This kind of love-hate relationship is further symbolized by the bounty of (unopened) letters Lucy has from her mother. Lucy lets the letters pile up and never opens them, never writes back. Her silence is intentional. She wants to hurt her mother, like “one lover rejecting another.” If she can’t face up to her mother’s sentences — neither her punishments nor her declarations of love — then naturally she can’t read her mother’s letters, which likely contain more sentences to a life of imprisonment. Or worse: the letters may even contain declarations of love.
“I knew that if I read only one, I would die from longing for her.” —Kincaid, Lucy
Although she never opens them, Lucy clings to her mother’s letters so hard that they “became part of [her] body.” Echoes of her mother’s declaration resound here: the two share a body again, like when Lucy was in her mother’s belly, but this time Lucy’s mother (by extension of her letters) is part of Lucy’s body.
“I was not like my mother,” Lucy reveals, “I was my mother.” And her life is her mother’s: “I could see the present take a shape — the shape of my past. My past was my mother…” If her present is taking the shape of her past — which is to say, the shape of her mother — then Lucy’s life is not really hers. It’s her mothers; or at least, it’s the shape of her mother’s. No matter how far away she is from her mother/land, she can’t seem to escape the bind. Lucy tries to find her own way and write her own story, but the blurred boundary between herself and her mother renders her a visitor in her own life.
Photography
After Mariah takes Lucy to the museum, she buys her a camera, which inspires Lucy to start taking pictures. Photography then becomes a medium through which Lucy regains control over her narrative. Kincaid might be playing with another double meaning here, in that the camera presents a new lens through which Lucy can view the world — a lens both literally and figuratively. Lucy takes black-and-white photographs of Mariah preparing dinner and the children making funny faces, but she doesn’t take any photographs of herself. All around the walls of her room she has her pictures up, and one quiet night, after the children go to sleep, she looks around her room and admires her work. Among the photographs of Mariah and the children, Lucy describes one picture that signals a trace of herself, her own person: “a picture of my dresser top with my dirty panties and lipstick, an unused sanitary napkin, and an open pocketbook scattered about.” Panties, lipstick, napkin, pocketbook. The closest Lucy gets to a self-portrait.
Each photograph represents a moment in time from Lucy’s new life away from home and away from her mother. Taken together, the photographs work to create a kind of alternative narrative, one that portrays Lucy and her life in a light she’s chosen for herself. As the picture of the used panties and unused napkin signifies, photography enables Lucy to construct herself beyond the constraints of her mother’s notions of womanhood and respectability. The camera lens gives Lucy a lens — and a newfound sense of belonging behind the lens.
In On Photography, Susan Sontag uses a metaphor of the camera as a passport to signal photography’s capacity to function as a mode of belonging:
“The camera is a kind of passport that annihilates moral boundaries and social inhibitions, freeing the photographer from any responsibility toward the people photographed.
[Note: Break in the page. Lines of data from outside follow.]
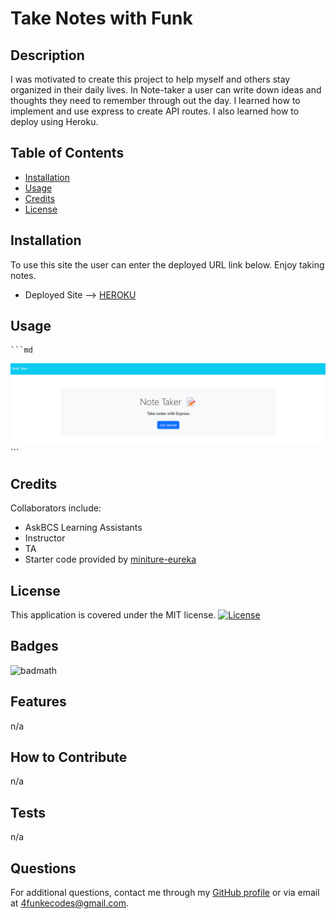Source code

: # Take Notes with Funk

## Description

I was motivated to create this project to help myself and others stay organized in their daily lives. In Note-taker a user can write down ideas and thoughts they need to remember through out the day. I learned how to implement and use express to create API routes. I also learned how to deploy using Heroku. 

## Table of Contents

- [Installation](#installation)
- [Usage](#usage)
- [Credits](#credits)
- [License](#license)

## Installation

To use this site the user can enter the deployed URL link below. Enjoy taking notes. 
- Deployed Site --> [HEROKU](https://peaceful-sea-55951-74e9b2c9bca6.herokuapp.com/)

## Usage

    ```md
![alt text](./view/assets/images/Screenshot%202023-07-18%20162820.png)
    ```

## Credits

Collaborators include: 
- AskBCS Learning Assistants
- Instructor
- TA
- Starter code provided by [miniture-eureka](https://github.com/coding-boot-camp/miniature-eureka)

## License

This application is covered under the MIT license. [![License](https://img.shields.io/badge/License-MIT-blue.svg)](https://opensource.org/licenses/MIT)

## Badges

![badmath](https://img.shields.io/github/languages/top/lernantino/badmath)

## Features

n/a

## How to Contribute

n/a

## Tests

n/a

## Questions
  For additional questions, contact me through my [GitHub profile](https://github.com/4FunkE) or via email at 4funkecodes@gmail.com.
The whole point of photographing people is that you are not intervening in their lives, only visiting them.” —Sontag, On Photography
Having a passport only signals a certain kind of (incomplete) belonging: one that “annihilates moral boundaries” between the photographer and the photographed — something Kincaid herself has written about in the context of tourism in A Small Place (1988) — such that the photographer is “only visiting them.” Photography, then, still renders Lucy a visitor.
While photography crucially functions as a means of not only reclaiming her narrative but also recreating it in a tangible, visual way, it does so without real recourse to Lucy’s search for a stable identity. If, according to Sontag, one can only be a visitor in another’s life as a photographer, then Lucy’s use of photography — as a potentially liberatory mode of creative expression — fails. It fails because, behind the camera, Lucy simply reproduces the role she’s attempting to refute: that of Visitor.
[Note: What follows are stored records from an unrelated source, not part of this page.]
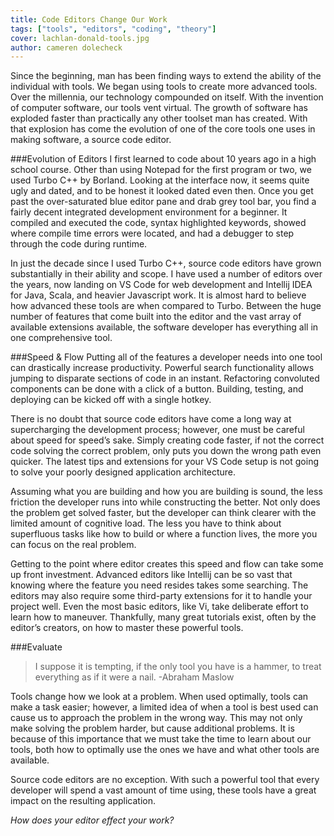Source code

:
 ```yaml
---
title: Code Editors Change Our Work
tags: ["tools", "editors", "coding", "theory"]
cover: lachlan-donald-tools.jpg
author: cameren dolecheck
---
```


<re-img
    src="lachlan-donald-tools.jpg"
    title="Photo by Lachlan Donald on Unsplash"
    href="https://unsplash.com/photos/YVT5aF2QM7M"
    >
</re-img>

Since the beginning, man has been finding ways to extend the ability of the individual with tools. We began using tools to create more advanced tools. Over the millennia, our technology compounded on itself. With the invention of computer software, our tools vent virtual. The growth of software has exploded faster than practically any other toolset man has created. With that explosion has come the evolution of one of the core tools one uses in making software, a source code editor. 

###Evolution of Editors
I first learned to code about 10 years ago in a high school course. Other than using Notepad for the first program or two, we used Turbo C++ by Borland. Looking at the interface now, it seems quite ugly and dated, and to be honest it looked dated even then. Once you get past the over-saturated blue editor pane and drab grey tool bar, you find a fairly decent integrated development environment for a beginner. It compiled and executed the code, syntax highlighted keywords, showed where compile time errors were located, and had a debugger to step through the code during runtime. 

<re-img
    src="Turbo_CPP_Compiler.jpg"
    title="Turbo C++ Editor"
    >
</re-img>

In just the decade since I used Turbo C++, source code editors have grown substantially in their ability and scope. I have used a number of editors over the years, now landing on VS Code for web development and Intellij IDEA for Java, Scala, and heavier Javascript work. It is almost hard to believe how advanced these tools are when compared to Turbo.  Between the huge number of features that come built into the editor and the vast array of available extensions available, the software developer has everything all in one comprehensive tool.

<re-img
    src="VSCode_Editor.png"
    title="VS Code Editor"
    >
</re-img>

###Speed & Flow
Putting all of the features a developer needs into one tool can drastically increase productivity. Powerful search functionality allows jumping to disparate sections of code in an instant. Refactoring convoluted components can be done with a click of a button. Building, testing, and deploying can be kicked off with a single hotkey. 

There is no doubt that source code editors have come a long way at supercharging the development process; however, one must be careful about speed for speed’s sake. Simply creating code faster, if not the correct code solving the correct problem, only puts you down the wrong path even quicker. The latest tips and extensions for your VS Code setup is not going to solve your poorly designed application architecture.

Assuming what you are building and how you are building is sound, the less friction the developer runs into while constructing the better. Not only does the problem get solved faster, but the developer can think clearer with the limited amount of cognitive load. The less you have to think about superfluous tasks like how to build or where a function lives, the more you can focus on the real problem. 

Getting to the point where editor creates this speed and flow can take some up front investment. Advanced editors like Intellij can be so vast that knowing where the feature you need resides takes some searching. The editors may also require some third-party extensions for it to handle your project well. Even the most basic editors, like Vi, take deliberate effort to learn how to maneuver. Thankfully, many great tutorials exist, often by the editor’s creators, on how to master these powerful tools.


###Evaluate
>I suppose it is tempting, if the only tool you have is a hammer, to treat everything as if it were a nail. -Abraham Maslow

Tools change how we look at a problem. When used optimally, tools can make a task easier; however, a limited idea of when a tool is best used can cause us to approach the problem in the wrong way. This may not only make solving the problem harder, but cause additional problems. It is because of this importance that we must take the time to learn about our tools, both how to optimally use the ones we have and what other tools are available. 

Source code editors are no exception. With such a powerful tool that every developer will spend a vast amount of time using, these tools have a great impact on the resulting application. 

_How does your editor effect your work?_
Lucy eventually leaves her post at Lewis and Mariah’s to live with her friend Peggy in the city, working as a secretary for a photographer who lets her use his dark room to develop her film when he’s not using it. Lucy “continued to take photographs, but [she] had no idea why.”
Writing
Before Lucy leaves for the city, Mariah gives her a parting gift: a journal from Italy with a red leather cover and blank white pages. Alone one night in her new apartment in the city, Lucy notices the red journal next to a fountain pen on her bedside table. She takes the pen, opens the journal, and writes her full name at the top of the page. Moving beyond the panties, lipstick, and napkin, we get a different kind of self-portrait here. A more accurate one, closer to reality, in that Lucy cannot displace herself in her own name.
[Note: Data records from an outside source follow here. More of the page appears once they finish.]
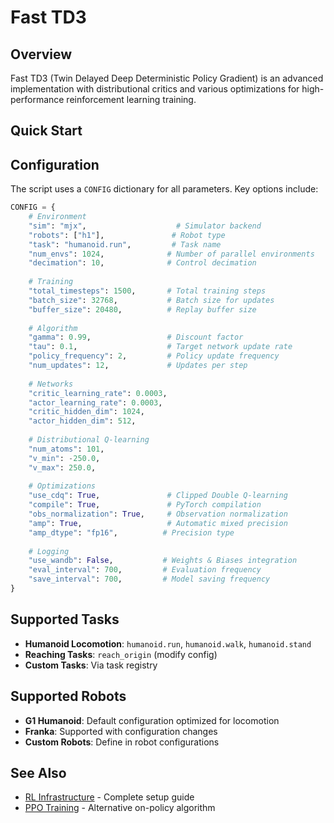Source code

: # Fast TD3

## Overview

Fast TD3 (Twin Delayed Deep Deterministic Policy Gradient) is an advanced implementation with distributional critics and various optimizations for high-performance reinforcement learning training.

## Quick Start

## Configuration

The script uses a `CONFIG` dictionary for all parameters. Key options include:

```python
CONFIG = {
    # Environment
    "sim": "mjx",                    # Simulator backend
    "robots": ["h1"],               # Robot type
    "task": "humanoid.run",         # Task name
    "num_envs": 1024,              # Number of parallel environments
    "decimation": 10,              # Control decimation
    
    # Training
    "total_timesteps": 1500,       # Total training steps
    "batch_size": 32768,           # Batch size for updates
    "buffer_size": 20480,          # Replay buffer size
    
    # Algorithm
    "gamma": 0.99,                 # Discount factor
    "tau": 0.1,                    # Target network update rate
    "policy_frequency": 2,         # Policy update frequency
    "num_updates": 12,             # Updates per step
    
    # Networks
    "critic_learning_rate": 0.0003,
    "actor_learning_rate": 0.0003,
    "critic_hidden_dim": 1024,
    "actor_hidden_dim": 512,
    
    # Distributional Q-learning
    "num_atoms": 101,
    "v_min": -250.0,
    "v_max": 250.0,
    
    # Optimizations
    "use_cdq": True,               # Clipped Double Q-learning
    "compile": True,               # PyTorch compilation
    "obs_normalization": True,     # Observation normalization
    "amp": True,                   # Automatic mixed precision
    "amp_dtype": "fp16",          # Precision type
    
    # Logging
    "use_wandb": False,           # Weights & Biases integration
    "eval_interval": 700,         # Evaluation frequency
    "save_interval": 700,         # Model saving frequency
}
```

## Supported Tasks

- **Humanoid Locomotion**: `humanoid.run`, `humanoid.walk`, `humanoid.stand`
- **Reaching Tasks**: `reach_origin` (modify config)
- **Custom Tasks**: Via task registry

## Supported Robots

- **G1 Humanoid**: Default configuration optimized for locomotion
- **Franka**: Supported with configuration changes
- **Custom Robots**: Define in robot configurations

## See Also

- [RL Infrastructure](../../metasim/get_started/advanced/rl_example/infrastructure.md) - Complete setup guide
- [PPO Training](ppo.md) - Alternative on-policy algorithm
Then, in a surprising and seemingly spontaneous confessional moment, she writes in her journal:
“‘I wish I could love someone so much that I would die from it.’” —Kincaid, Lucy
Recall Lucy’s avoidance from earlier: she refuses to open her mother’s letter because she feels she would “die from longing” for her mother if she read even one of her letters. The irony here is that she simultaneously wishes she could love someone so much that she dies from it but forgets that this is the very thing she’s been fighting for most of the novel. It’s the very reason why she refuses to read her mother’s letters. As Lucy looks at the sentence she’s just written, she feels great shame and begins weeping uncontrollably.
Kincaid dramatizes this scene of writing, once again playing on the double meaning of sentence in this final scene of the text. The sentence moves Lucy to tears. It, too, is a kind of life sentence, like her mother’s: Lucy feels doomed to spend her whole life wishing she could love someone so much that she’d die from it. And she feels shame because she’s spent all her life rejecting this very form of love from her mother.
Photography doesn’t seem to rid Lucy of playing the part of Visitor, despite the camera’s ability to literally and figuratively give Lucy a new lens on her own life. Writing, however, seems to get Lucy closer to fully inhabiting herself and her life. Lucy’s confession of desire — her wish to love so hard she’d die from it — is materialized through writing. But before she writes that sentence, she writes her name at the top of the page. That the act of writing her name precedes the confessional moment suggests that writing in particular contains a kind of transformative potential that photography, as an alternative medium, couldn’t enact for Lucy. Lucy’s approximation of a self-portrait (through the picture of the panties, lipstick, and napkin) displaces the self, while writing her name unavoidably centers the self.
I’m reminded of Deborah A. Miranda’s Bad Indians: A Tribal Memoir here — in particular the chapter titled “Petroglyphs” — where she also writes about writing her name:
“It was as if, when I wrote those letters, made a written record of my self, my name, my existence, those letters grew roots and plowed down through that Formica countertop, into the wooden floor, beams, and concrete foundation of the cabin, deep into the heart of the Tehachapi Mountains themselves. I had staked myself to this world. I had created a space for myself.” —Miranda, Bad Indians
Lucy writes those two lines — her name and the confession — and can’t continue. But maybe it’s enough to nudge her forward toward finally staking herself to this world and to herself. Writing gives Lucy a certain kind of access to herself that photography doesn’t. Lucy can write herself into a place of belonging, where she feels like a resident in her own life, rather than a visitor in someone else’s.